10.The value of five scoring systems in evaluating the prognosis of perioperative aortic dissection
Chen LI ; Xingping LYU ; Yezhou SHEN ; Xiaobin LIU ; Wei ZHOU ; Guoliang FAN ; Feng ZHU
Chinese Journal of Thoracic and Cardiovascular Surgery 2025;41(2):91-97
Objective:To determine the best scoring system for assessing the severity of perioperative aortic dissection.Methods:All data were obtained from the Medical Information Mart for Intensive Care-Ⅳ(MIMIC-Ⅳ) database in the United States.
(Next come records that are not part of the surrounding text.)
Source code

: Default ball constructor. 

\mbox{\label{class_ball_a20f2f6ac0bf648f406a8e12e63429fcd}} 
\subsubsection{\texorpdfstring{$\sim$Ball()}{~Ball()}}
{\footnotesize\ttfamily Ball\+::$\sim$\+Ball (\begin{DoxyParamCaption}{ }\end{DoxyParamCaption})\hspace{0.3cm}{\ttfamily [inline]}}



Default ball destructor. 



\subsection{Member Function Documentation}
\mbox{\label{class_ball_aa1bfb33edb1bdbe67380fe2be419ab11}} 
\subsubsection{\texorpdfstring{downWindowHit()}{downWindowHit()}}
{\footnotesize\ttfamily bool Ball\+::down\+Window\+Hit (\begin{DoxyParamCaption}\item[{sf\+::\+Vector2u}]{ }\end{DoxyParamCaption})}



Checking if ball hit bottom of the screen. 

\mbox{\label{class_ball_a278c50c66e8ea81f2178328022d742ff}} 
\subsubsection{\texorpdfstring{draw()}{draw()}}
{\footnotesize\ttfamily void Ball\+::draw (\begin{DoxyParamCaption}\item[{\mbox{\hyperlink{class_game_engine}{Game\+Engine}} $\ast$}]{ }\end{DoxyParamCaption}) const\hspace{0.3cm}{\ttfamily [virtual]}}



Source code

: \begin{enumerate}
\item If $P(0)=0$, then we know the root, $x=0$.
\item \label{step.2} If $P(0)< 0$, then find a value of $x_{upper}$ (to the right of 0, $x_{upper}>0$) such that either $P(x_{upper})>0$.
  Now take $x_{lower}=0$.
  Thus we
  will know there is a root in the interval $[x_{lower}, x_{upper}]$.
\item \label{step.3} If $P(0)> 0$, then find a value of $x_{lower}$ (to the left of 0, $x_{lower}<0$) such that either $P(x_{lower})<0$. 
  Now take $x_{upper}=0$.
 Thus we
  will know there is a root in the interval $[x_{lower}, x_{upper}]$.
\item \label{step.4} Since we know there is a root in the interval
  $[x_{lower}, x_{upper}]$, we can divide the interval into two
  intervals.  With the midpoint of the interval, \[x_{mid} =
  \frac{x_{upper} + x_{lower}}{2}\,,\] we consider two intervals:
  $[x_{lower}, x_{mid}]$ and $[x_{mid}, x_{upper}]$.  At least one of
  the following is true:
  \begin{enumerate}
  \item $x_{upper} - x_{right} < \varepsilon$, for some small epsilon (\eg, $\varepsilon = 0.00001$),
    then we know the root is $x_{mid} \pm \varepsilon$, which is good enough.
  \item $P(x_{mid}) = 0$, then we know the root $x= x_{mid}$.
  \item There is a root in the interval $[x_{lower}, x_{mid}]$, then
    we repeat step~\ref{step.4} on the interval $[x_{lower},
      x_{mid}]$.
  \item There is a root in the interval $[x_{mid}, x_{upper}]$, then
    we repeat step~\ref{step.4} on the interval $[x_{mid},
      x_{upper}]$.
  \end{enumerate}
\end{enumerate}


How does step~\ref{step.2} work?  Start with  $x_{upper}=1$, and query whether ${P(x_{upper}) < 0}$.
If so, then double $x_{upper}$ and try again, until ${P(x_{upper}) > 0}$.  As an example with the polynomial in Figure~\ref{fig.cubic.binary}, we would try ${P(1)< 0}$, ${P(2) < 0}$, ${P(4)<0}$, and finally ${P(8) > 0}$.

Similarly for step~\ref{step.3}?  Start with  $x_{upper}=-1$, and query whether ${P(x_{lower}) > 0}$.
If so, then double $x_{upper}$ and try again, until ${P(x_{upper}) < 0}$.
The predictive value of the Acute Physiology Score Ⅲ(APS Ⅲ), Oxford Acute Severity of Illness Score (OASIS), Sequential Organ Failure Assessment (SOFA), Simplified Acute Physiology Score Ⅱ(SAPS Ⅱ), and Charlson Comorbidity Index (CCI) scoring systems were evaluated using the receiver operating characteristic ( ROC) curve. The area under the curve ( AUC) was used to determine the best predictive score, and the ideal cutoff value of the score was calculated based on the Youden index. Patients were divided into high and low groups according to the cutoff value. The Kaplan- Meier curve was used to show the impact on the survival rate of patients with aortic dissection. Results:ROC curve analysis showed that APS Ⅲ( AUC: 0.803, 95% CI: 0.721-0.885) was superior to SAPS Ⅱ( AUC: 0.767, 95% CI: 0.654-0.880), OASIS( AUC: 0.760, 95% CI: 0.635-0.885), SOFA( AUC: 0.753, 95% CI: 0.649-0.857), and CCI( AUC: 0.670, 95% CI: 0.524-0.817) in assessing in-hospital mortality. Based on the ROC curve and the Youden index calculation, the ideal cutoff value of the APS Ⅲ score was 57.5. Kaplan- Meier survival analysis showed that patients in the high group of APS Ⅲ had a shorter 28-day survival time. Patients in the high group of APS Ⅲ had a higher incidence of postoperative complications, and correlation analysis showed that patients in the high group of APS Ⅲ had a longer hospital stay. Conclusion:The APS Ⅲ scoring system is more valuable in predicting the 28-day mortality and prognosis of patients with aortic dissection.